Ted collapsed in paroxysms. “He’ll do!”
June glared. “It’s not funny!”
Ted blew his nose and said feebly: “Sorry, June.”
She sniffed. “That misplaced sense of ’umour of yours’ll get you into real trouble one day, Ted Prosser!”
It already had. Well, got him divorced, at any rate. “Yeah. Well, let’s hope if they need help in the house they take on someone local and pay her London rates.”
June sniffed. “Chance’d be a fine thing! They might want someone to do the lawns, though, Ted.” She fixed him with a bulging blue eye.
“I haven’t got a combine harvester,” said Ted on a note of finality. In spite of this note this wasn’t the end of it, by any means, and June came in, made them both a cuppa, found the last of his biscuits and, sitting down cosily in the kitchen with him, proceeded to rehash the lot…
“I have seen a Black girl with them before,” admitted Miriam.
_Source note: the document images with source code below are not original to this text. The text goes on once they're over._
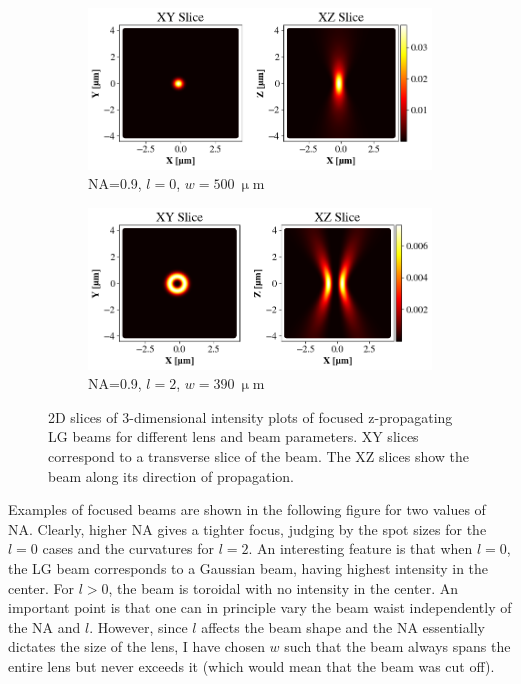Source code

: \begin{figure}
    \begin{subfigure}[b]{0.49\textwidth}
        \includegraphics[width=\textwidth]{Figures/Efoc_NA9_l0.png}
        \caption{NA=0.9, \( l=0 \), \( w=500\ \mathrm{\upmu m} \)}
        \label{fig:c}
    \end{subfigure}
    \begin{subfigure}[b]{0.49\textwidth}
        \includegraphics[width=\textwidth]{Figures/Efoc_NA9_l2.png}
        \caption{NA=0.9, \( l=2 \), \( w=390\ \mathrm{\upmu m} \)}
        \label{fig:d}
    \end{subfigure}

    \caption{2D slices of 3-dimensional intensity plots of focused z-propagating LG beams for different lens and beam parameters. XY slices correspond to a transverse slice of the beam. The XZ slices show the beam along its direction of propagation.}
    \label{fig:Efoc}
\end{figure}

Examples of focused beams are shown in the following figure for two values of NA. Clearly, higher NA gives a tighter focus, judging by the spot sizes for the \( l=0 \) cases and the curvatures for \( l=2 \). 
An interesting feature is that when \( l=0 \), the LG beam corresponds to a Gaussian beam, having highest intensity in the center. For \( l > 0 \), the beam is toroidal with no intensity in the center. 
An important point is that one can in principle vary the beam waist independently of the NA and \( l \). However, since \( l \) affects the beam shape and the NA essentially dictates the size of the lens, I have chosen \( w \) such that the beam always spans the entire lens but never exceeds it (which would mean that the beam was cut off).

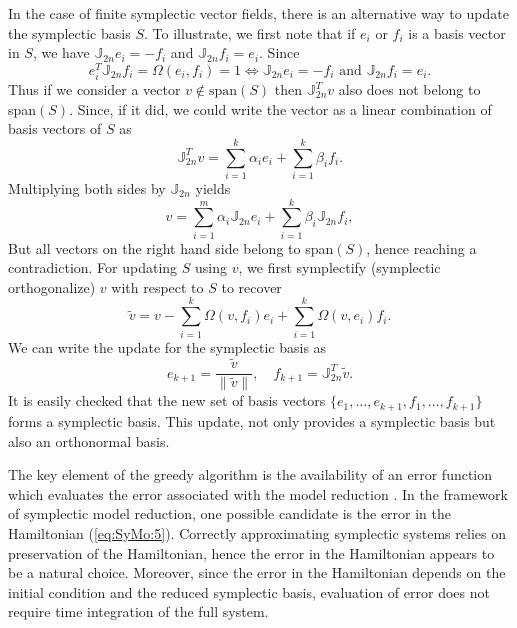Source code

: In the case of finite symplectic vector fields, there is an alternative way to update the symplectic basis $S$. To illustrate, we first note that if $e_i$ or $f_i$ is a basis vector in $S$, we have $\mathbb J_{2n}e_i = -f_i$ and $\mathbb J_{2n}f_i = e_i$. Since
\begin{equation}
	e_i^T\mathbb J_{2n} f_i = \Omega(e_i,f_i) = 1 \Longleftrightarrow \mathbb J_{2n} e_i = - f_i \text{ and } \mathbb J_{2n} f_i = e_i.
\end{equation}
Thus if we consider a vector $v\not \in \text{span}(S)$ then $\mathbb J_{2n}^T v $ also does not belong to span$(S)$. Since, if it did, we could write the vector as a linear combination of basis vectors of $S$ as
\begin{equation}
	\mathbb J_{2n}^T v = \sum_{i=1}^k \alpha_i e_i + \sum_{i=1}^k \beta_i f_i.
\end{equation}
Multiplying both sides by $\mathbb J_{2n}$ yields
\begin{equation}
	v = \sum_{i=1}^m \alpha_i \mathbb J_{2n} e_i + \sum_{i=1}^k \beta_i \mathbb J_{2n} f_i,
\end{equation}
But all vectors on the right hand side belong to span$(S)$, hence reaching a contradiction. For updating $S$ using $v$, we first symplectify (symplectic orthogonalize) $v$ with respect to $S$ to recover
\begin{equation}
	\tilde v = v - \sum_{i=1}^k \Omega(v,f_i)e_i + \sum_{i=1}^k \Omega (v,e_i)f_i.
\end{equation}
We can write the update for the symplectic basis as
\begin{equation}
	e_{k+1} = \frac{\tilde v}{\|\tilde v\|},\quad f_{k+1} = \mathbb J_{2n}^T \tilde v.
\end{equation}
It is easily checked that the new set of basis vectors $\{e_1,\dots,e_{k+1},f_1,\dots,f_{k+1} \}$ forms a symplectic basis. This update, not only provides a symplectic basis but also an orthonormal basis.

The key element of the greedy algorithm is the availability of an error function which evaluates the error associated with the model reduction \cite{Anonymous:2016wl}. In the framework of symplectic model reduction, one possible candidate is the error in the Hamiltonian (\ref{eq:SyMo:5}). Correctly approximating symplectic systems relies on preservation of the Hamiltonian, hence the error in the Hamiltonian appears to be a natural choice. Moreover, since the error in the Hamiltonian depends on the initial condition and the reduced symplectic basis, evaluation of error does not require time integration of the full system.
“Uh-huh,” agreed Ted, taking a packet of Smarties. “Ever thought of stocking decent cheese?”
“Is this a joke?” she replied angrily, flushing.
“No,” he said in surprise. “Why?”
Miriam relaxed. “Sorry, Ted. That Harry Adamson, he asked for Brie cheese the other day. Evidently that poncy so-called Dry Goods Emporium over to Chipping Ditter has it. And, um, what was that other foreign one?” she asked herself.
“Stilton?” said Ted faintly.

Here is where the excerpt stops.